Copublished with the Institute for Mesoamerican Studies, University at Albany
IMS Studies on Culture and Society series
“This amazing and unique book seeks to address a specific problem in historical reconstruction while also addressing theoretical and political issues that have arisen in the last few decades as scholars and activists seek to work out the implications of indigeneity and to find reasonable ways to define Indigenous communities that have been interrupted and disarticulated by colonialism, neocolonialism, and modernity and may be rediscovering or reformulating their own ethnicity.”
—Garret W. Cook, Baylor University
“Metz provides valuable insight into the tension surrounding contemporary understandings of ethnic identity, Indigenous organizing, and rural lifeways in an area of Mesoamerica that has, on the whole, received little scholarly attention at the community level. As a work of engaged scholarship, the book seeks to hold academics accountable to the people who facilitate our work even as it provides a baseline for comparison with other contexts where organizing around ethnic identity has become a source of empowerment and controversy.”
—Matt Samson, Davidson College
In Where Did the Eastern Mayas Go? Brent E. Metz explores the complicated issue of who is Indigenous by focusing on the sociohistorical transformations over the past two millennia of the population currently known as the Ch’orti’ Maya. Epigraphers agree that the language of elite writers in Classic Maya civilization was Proto-Ch’olan, the precursor of the Maya languages Ch’orti’, Ch’olti’, Ch’ol, and Chontal. When the Spanish invaded in the early 1500s, the eastern half of this area was dominated by people speaking various dialects of Ch’olti’ and closely related Apay (Ch’orti’), but by the end of the colonial period (1524–1821) only a few pockets of Ch’orti’ speakers remained.

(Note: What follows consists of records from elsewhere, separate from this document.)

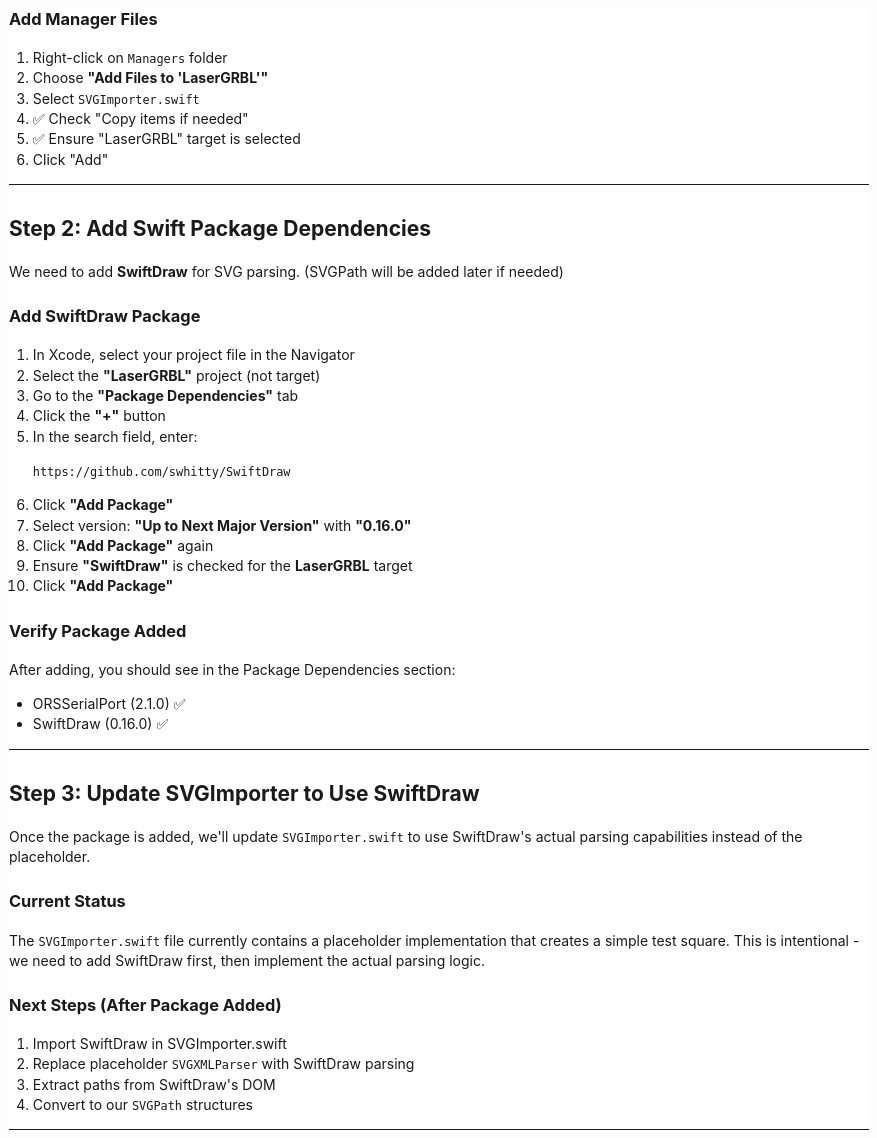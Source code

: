 ### Add Manager Files

1. Right-click on `Managers` folder
2. Choose **"Add Files to 'LaserGRBL'"**
3. Select `SVGImporter.swift`
4. ✅ Check "Copy items if needed"
5. ✅ Ensure "LaserGRBL" target is selected
6. Click "Add"

---

## Step 2: Add Swift Package Dependencies

We need to add **SwiftDraw** for SVG parsing. (SVGPath will be added later if needed)

### Add SwiftDraw Package

1. In Xcode, select your project file in the Navigator
2. Select the **"LaserGRBL"** project (not target)
3. Go to the **"Package Dependencies"** tab
4. Click the **"+"** button
5. In the search field, enter:
   ```
   https://github.com/swhitty/SwiftDraw
   ```
6. Click **"Add Package"**
7. Select version: **"Up to Next Major Version"** with **"0.16.0"**
8. Click **"Add Package"** again
9. Ensure **"SwiftDraw"** is checked for the **LaserGRBL** target
10. Click **"Add Package"**

### Verify Package Added

After adding, you should see in the Package Dependencies section:
- ORSSerialPort (2.1.0) ✅
- SwiftDraw (0.16.0) ✅

---

## Step 3: Update SVGImporter to Use SwiftDraw

Once the package is added, we'll update `SVGImporter.swift` to use SwiftDraw's actual parsing capabilities instead of the placeholder.

### Current Status
The `SVGImporter.swift` file currently contains a placeholder implementation that creates a simple test square. This is intentional - we need to add SwiftDraw first, then implement the actual parsing logic.

### Next Steps (After Package Added)
1. Import SwiftDraw in SVGImporter.swift
2. Replace placeholder `SVGXMLParser` with SwiftDraw parsing
3. Extract paths from SwiftDraw's DOM
4. Convert to our `SVGPath` structures

---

From 2003 to 2018 Metz partnered with Indigenous leaders to conduct a historical and ethnographic survey of Ch’orti’ Maya identity in what was once the eastern side of the Classic period lowland Maya region and colonial period Ch’orti’-speaking region of eastern Guatemala, western Honduras, and northwestern El Salvador. Today only 15,000 Ch’orti’ speakers remain, concentrated in two municipalities in eastern Guatemala, but since the 1990s nearly 100,000 impoverished farmers have identified as Ch’orti’ in thirteen Guatemalan and Honduran municipalities, with signs of Indigenous revitalization in several Salvadoran municipalities as well. Indigenous movements have raised the ethnic consciousness of many non-Ch’orti’-speaking semi-subsistence farmers, or campesinos. The region’s inhabitants employ diverse measures to assess identity, referencing language, history, traditions, rurality, “blood,” lineage, discrimination, and more.
Where Did the Eastern Mayas Go? approaches Indigenous identity as being grounded in historical processes, contemporary politics, and distinctive senses of place. The book is an engaged, activist ethnography not on but, rather, in collaboration with a marginalized population that will be of interest to scholars of the eastern lowland Maya region, indigeneity generally, and ethnographic experimentation.